6 AUGUST 1937, Page 34

A HUNDRED YEARS AGO

" THE SPECTATOR," AUGUST 5TH, 1837.

Goodwood Races commenced on Wednesday ; and the running was good, but the company was thin. The Craven Stakes were won by Mr. Day's Drummer, beating Scroggins and Sepoy, after a splendid race. Mr. Wreford's Wisdom won the Drawing-room Stakes, and Mr. Bowes's Comus the Levant Stakes. The chief race was for the Goodwood Stakes, for which twenty horses started : they were won by Mr. Forth's Lucifer, after a severe struggle with Mr. Fox's Carpenter and Lord Chesterfield's Hornsea. The winning horses on Thursday were Colonel Peel's Castaway, the Duke of Richmond's Guava, and Lord Chesterfield's Edgar.

Yesterday the races were won by Mr. Rush's Pickwick, Mr. Bowes's Grey Momus, Lord Jersey's Mendicant, Lord Tavistock's Lyrnessus and Lord Chesterfield's Carew. None of these races were particularly well contested.

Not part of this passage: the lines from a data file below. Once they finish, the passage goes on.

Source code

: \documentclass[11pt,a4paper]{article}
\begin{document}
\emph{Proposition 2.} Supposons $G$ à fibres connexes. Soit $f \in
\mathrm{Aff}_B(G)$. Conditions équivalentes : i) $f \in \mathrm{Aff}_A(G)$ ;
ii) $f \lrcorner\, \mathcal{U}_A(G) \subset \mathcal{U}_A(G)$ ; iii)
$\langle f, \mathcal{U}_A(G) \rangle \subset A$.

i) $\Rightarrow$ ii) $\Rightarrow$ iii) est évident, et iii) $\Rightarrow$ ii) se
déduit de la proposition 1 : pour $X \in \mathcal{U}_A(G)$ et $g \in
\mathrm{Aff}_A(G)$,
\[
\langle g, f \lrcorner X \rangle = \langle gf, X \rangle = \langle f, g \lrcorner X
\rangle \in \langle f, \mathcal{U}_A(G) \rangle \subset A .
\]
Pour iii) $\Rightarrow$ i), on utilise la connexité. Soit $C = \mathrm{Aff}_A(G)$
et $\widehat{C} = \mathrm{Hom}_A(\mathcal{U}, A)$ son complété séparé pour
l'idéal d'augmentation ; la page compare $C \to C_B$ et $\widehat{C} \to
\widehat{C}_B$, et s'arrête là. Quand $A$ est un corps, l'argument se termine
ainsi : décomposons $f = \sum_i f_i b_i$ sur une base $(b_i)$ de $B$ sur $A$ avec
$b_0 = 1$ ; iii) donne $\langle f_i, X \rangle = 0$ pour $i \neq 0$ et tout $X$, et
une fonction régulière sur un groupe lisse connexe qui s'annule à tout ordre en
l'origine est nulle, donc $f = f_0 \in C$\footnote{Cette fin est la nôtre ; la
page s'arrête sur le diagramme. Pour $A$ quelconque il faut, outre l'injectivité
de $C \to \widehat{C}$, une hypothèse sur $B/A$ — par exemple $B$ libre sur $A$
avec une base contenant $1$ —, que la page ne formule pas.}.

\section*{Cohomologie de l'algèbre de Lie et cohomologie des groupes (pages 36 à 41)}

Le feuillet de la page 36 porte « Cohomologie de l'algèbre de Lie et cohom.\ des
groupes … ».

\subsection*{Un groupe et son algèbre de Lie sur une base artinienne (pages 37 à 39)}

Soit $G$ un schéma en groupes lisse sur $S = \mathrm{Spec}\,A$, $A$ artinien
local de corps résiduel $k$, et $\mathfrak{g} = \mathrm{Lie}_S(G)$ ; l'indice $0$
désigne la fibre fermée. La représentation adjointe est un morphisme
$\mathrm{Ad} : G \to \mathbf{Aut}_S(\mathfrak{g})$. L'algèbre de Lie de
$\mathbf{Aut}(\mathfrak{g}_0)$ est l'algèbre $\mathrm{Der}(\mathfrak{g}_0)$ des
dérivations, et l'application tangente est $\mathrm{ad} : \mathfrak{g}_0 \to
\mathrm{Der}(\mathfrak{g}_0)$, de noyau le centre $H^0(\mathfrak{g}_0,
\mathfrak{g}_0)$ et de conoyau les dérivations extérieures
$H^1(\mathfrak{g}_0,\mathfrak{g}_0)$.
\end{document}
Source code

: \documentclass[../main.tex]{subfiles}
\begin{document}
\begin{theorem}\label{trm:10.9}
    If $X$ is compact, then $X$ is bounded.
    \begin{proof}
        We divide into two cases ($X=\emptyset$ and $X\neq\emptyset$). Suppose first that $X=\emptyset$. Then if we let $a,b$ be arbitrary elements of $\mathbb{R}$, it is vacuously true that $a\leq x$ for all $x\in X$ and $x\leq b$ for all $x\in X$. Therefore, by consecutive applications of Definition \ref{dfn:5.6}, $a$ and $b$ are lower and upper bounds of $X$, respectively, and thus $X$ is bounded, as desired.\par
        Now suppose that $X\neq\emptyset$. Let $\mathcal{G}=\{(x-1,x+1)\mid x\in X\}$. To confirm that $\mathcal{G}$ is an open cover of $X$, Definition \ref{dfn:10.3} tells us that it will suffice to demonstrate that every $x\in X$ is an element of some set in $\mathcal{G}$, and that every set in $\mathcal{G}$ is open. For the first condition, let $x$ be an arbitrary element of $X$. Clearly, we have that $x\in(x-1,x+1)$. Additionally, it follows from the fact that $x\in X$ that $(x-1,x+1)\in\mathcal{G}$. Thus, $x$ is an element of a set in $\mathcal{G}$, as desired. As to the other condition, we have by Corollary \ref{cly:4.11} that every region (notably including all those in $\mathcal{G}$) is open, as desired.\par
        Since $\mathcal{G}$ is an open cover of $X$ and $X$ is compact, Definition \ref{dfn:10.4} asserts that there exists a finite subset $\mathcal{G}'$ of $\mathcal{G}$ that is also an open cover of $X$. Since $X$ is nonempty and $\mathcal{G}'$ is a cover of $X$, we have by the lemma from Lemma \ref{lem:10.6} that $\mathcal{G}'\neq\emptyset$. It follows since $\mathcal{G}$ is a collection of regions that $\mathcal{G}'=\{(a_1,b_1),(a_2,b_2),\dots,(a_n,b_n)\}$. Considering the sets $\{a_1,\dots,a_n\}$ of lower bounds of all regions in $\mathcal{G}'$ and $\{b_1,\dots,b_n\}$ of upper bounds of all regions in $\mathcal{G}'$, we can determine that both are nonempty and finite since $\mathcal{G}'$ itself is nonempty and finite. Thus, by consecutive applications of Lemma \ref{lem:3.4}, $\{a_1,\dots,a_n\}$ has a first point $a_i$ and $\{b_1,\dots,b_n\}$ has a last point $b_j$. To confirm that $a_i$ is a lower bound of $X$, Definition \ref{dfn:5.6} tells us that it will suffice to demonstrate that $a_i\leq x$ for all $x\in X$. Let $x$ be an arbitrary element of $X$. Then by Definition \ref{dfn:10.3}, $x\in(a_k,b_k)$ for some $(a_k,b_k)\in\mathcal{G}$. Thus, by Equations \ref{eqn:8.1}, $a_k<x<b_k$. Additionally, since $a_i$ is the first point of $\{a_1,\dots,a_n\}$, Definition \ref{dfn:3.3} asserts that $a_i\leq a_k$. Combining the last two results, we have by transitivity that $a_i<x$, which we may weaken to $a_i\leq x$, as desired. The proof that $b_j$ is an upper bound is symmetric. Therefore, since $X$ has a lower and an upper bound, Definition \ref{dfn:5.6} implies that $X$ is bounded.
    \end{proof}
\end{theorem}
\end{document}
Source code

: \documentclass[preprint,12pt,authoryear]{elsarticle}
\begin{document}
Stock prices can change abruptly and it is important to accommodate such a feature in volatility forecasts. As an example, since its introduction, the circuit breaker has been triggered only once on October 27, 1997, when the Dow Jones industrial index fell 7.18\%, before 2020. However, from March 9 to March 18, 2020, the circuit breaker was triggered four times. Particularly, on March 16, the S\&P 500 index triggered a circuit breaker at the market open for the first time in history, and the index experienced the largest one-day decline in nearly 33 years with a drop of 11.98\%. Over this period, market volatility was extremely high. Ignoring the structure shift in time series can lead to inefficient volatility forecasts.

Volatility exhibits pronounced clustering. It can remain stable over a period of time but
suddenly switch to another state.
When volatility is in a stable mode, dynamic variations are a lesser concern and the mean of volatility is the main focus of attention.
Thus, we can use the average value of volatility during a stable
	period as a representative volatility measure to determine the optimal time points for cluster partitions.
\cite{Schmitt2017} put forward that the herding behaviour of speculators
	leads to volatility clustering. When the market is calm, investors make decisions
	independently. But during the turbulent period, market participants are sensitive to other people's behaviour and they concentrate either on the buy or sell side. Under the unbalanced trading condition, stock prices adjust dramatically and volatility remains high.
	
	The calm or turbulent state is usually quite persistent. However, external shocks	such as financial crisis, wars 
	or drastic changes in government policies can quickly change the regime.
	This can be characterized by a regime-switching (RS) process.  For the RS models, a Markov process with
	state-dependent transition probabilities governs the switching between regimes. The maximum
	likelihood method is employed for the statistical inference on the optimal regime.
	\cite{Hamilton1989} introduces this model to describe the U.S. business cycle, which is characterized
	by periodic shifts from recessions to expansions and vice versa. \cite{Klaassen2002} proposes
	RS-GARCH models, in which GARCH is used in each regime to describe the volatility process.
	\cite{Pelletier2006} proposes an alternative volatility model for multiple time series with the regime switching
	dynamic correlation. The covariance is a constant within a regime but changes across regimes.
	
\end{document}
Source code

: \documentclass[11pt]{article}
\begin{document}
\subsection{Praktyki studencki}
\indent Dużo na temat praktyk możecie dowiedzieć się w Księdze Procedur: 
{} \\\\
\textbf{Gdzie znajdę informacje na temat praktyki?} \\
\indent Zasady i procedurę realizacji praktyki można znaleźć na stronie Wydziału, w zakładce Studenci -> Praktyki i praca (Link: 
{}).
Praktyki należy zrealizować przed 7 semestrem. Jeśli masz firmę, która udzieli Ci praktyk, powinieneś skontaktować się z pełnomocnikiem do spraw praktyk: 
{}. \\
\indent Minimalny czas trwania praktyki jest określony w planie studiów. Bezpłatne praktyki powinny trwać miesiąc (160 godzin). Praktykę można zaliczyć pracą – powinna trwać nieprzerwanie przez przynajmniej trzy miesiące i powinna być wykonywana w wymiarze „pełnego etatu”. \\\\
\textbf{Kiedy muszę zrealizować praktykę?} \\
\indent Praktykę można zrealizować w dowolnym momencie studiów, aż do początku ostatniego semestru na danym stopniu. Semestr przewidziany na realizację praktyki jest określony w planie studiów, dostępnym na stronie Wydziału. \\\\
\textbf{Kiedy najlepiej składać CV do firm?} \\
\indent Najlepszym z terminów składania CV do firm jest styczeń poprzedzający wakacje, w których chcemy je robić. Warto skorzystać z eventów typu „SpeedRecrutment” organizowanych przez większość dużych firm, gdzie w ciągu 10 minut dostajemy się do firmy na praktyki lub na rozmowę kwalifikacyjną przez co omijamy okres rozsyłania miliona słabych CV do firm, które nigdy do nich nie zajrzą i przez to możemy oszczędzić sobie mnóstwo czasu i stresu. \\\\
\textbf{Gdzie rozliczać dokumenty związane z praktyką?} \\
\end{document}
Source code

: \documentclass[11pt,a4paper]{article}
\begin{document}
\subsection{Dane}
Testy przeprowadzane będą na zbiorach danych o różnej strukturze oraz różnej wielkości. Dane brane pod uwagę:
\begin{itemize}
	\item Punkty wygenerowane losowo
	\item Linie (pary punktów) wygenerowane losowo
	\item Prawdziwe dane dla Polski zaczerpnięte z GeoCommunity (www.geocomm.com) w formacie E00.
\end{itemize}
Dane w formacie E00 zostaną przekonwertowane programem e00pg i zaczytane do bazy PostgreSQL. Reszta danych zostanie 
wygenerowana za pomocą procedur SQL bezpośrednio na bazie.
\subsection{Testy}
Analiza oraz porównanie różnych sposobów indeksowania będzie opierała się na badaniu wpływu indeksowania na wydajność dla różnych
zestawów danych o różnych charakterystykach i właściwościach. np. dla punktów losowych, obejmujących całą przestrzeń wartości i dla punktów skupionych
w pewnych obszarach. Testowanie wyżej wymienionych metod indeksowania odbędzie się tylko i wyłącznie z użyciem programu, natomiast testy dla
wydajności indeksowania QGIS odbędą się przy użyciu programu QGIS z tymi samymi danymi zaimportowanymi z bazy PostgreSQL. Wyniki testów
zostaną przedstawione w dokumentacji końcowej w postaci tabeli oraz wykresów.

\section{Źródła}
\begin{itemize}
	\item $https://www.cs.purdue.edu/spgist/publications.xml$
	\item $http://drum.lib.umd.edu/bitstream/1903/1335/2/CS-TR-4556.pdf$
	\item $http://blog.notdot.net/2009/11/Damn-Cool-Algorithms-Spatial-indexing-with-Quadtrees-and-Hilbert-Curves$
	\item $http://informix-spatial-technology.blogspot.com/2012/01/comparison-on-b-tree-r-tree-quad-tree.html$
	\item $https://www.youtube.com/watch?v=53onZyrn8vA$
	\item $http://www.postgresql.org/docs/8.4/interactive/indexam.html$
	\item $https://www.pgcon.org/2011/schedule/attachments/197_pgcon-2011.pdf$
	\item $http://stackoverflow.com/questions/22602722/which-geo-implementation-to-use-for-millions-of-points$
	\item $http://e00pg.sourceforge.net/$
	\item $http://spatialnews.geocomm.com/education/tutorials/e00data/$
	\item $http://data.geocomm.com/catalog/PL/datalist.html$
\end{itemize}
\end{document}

The Whigs in Cambridge are giving great annoyance to the Tory voters, by bringing before the Magistrates such of them as they can prove to have voted without due qualification. Mr. Parfitt, a shop- keeper, who on being questioned by the poll-clerk as to whether he still held the qualification for which he was registered, replied that he did, though he quitted it in May last, was one of the parties ordered to find bail. Mr. Parfitt had premises in the same street, of ample value, but they were not those alluded to in the register. It is all very well that these clauses in the Reform Act should be stringently enforced : they will then become intolerable, and be got rid of.